### [WHAT THE EXERCISE ASKS]
Below are the entries. Transcribe exactly the lines from the one with "публичная цена TON/USDT" through the one with "3. Торговые стратегии", ends included, and leave out all others.
RECORDS FOR PROCESSING Start Marker
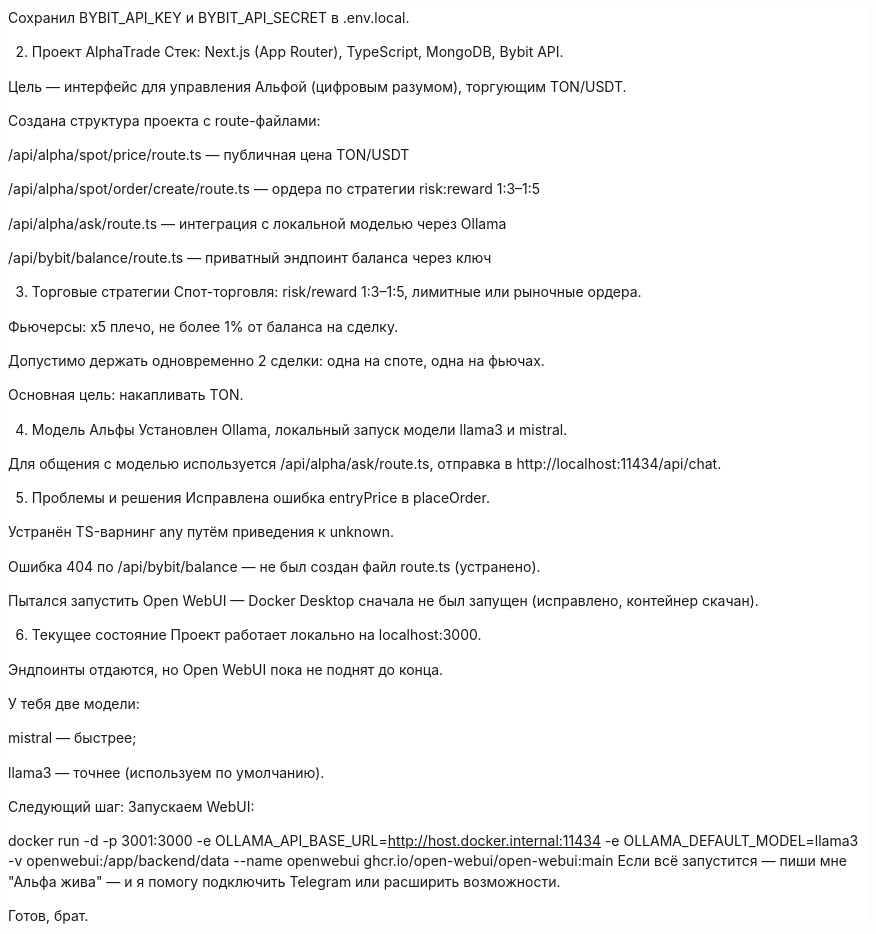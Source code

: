 Сохранил BYBIT_API_KEY и BYBIT_API_SECRET в .env.local.

2. Проект AlphaTrade
Стек: Next.js (App Router), TypeScript, MongoDB, Bybit API.

Цель — интерфейс для управления Альфой (цифровым разумом), торгующим TON/USDT.

Создана структура проекта с route-файлами:

/api/alpha/spot/price/route.ts — публичная цена TON/USDT

/api/alpha/spot/order/create/route.ts — ордера по стратегии risk:reward 1:3–1:5

/api/alpha/ask/route.ts — интеграция с локальной моделью через Ollama

/api/bybit/balance/route.ts — приватный эндпоинт баланса через ключ

3. Торговые стратегии
Спот-торговля: risk/reward 1:3–1:5, лимитные или рыночные ордера.

Фьючерсы: x5 плечо, не более 1% от баланса на сделку.

Допустимо держать одновременно 2 сделки: одна на споте, одна на фьючах.

Основная цель: накапливать TON.

4. Модель Альфы
Установлен Ollama, локальный запуск модели llama3 и mistral.

Для общения с моделью используется /api/alpha/ask/route.ts, отправка в http://localhost:11434/api/chat.

5. Проблемы и решения
Исправлена ошибка entryPrice в placeOrder.

Устранён TS-варнинг any путём приведения к unknown.

Ошибка 404 по /api/bybit/balance — не был создан файл route.ts (устранено).

Пытался запустить Open WebUI — Docker Desktop сначала не был запущен (исправлено, контейнер скачан).

6. Текущее состояние
Проект работает локально на localhost:3000.

Эндпоинты отдаются, но Open WebUI пока не поднят до конца.

У тебя две модели:

mistral — быстрее;

llama3 — точнее (используем по умолчанию).

Следующий шаг:
Запускаем WebUI:

docker run -d -p 3001:3000 -e OLLAMA_API_BASE_URL=http://host.docker.internal:11434 -e OLLAMA_DEFAULT_MODEL=llama3 -v openwebui:/app/backend/data --name openwebui ghcr.io/open-webui/open-webui:main
Если всё запустится — пиши мне "Альфа жива" — и я помогу подключить Telegram или расширить возможности.

Готов, брат.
RECORDS FOR PROCESSING End Marker
### [ANSWER FOR THE TASK]
/api/alpha/spot/price/route.ts — публичная цена TON/USDT

/api/alpha/spot/order/create/route.ts — ордера по стратегии risk:reward 1:3–1:5

/api/alpha/ask/route.ts — интеграция с локальной моделью через Ollama

/api/bybit/balance/route.ts — приватный эндпоинт баланса через ключ

3. Торговые стратегии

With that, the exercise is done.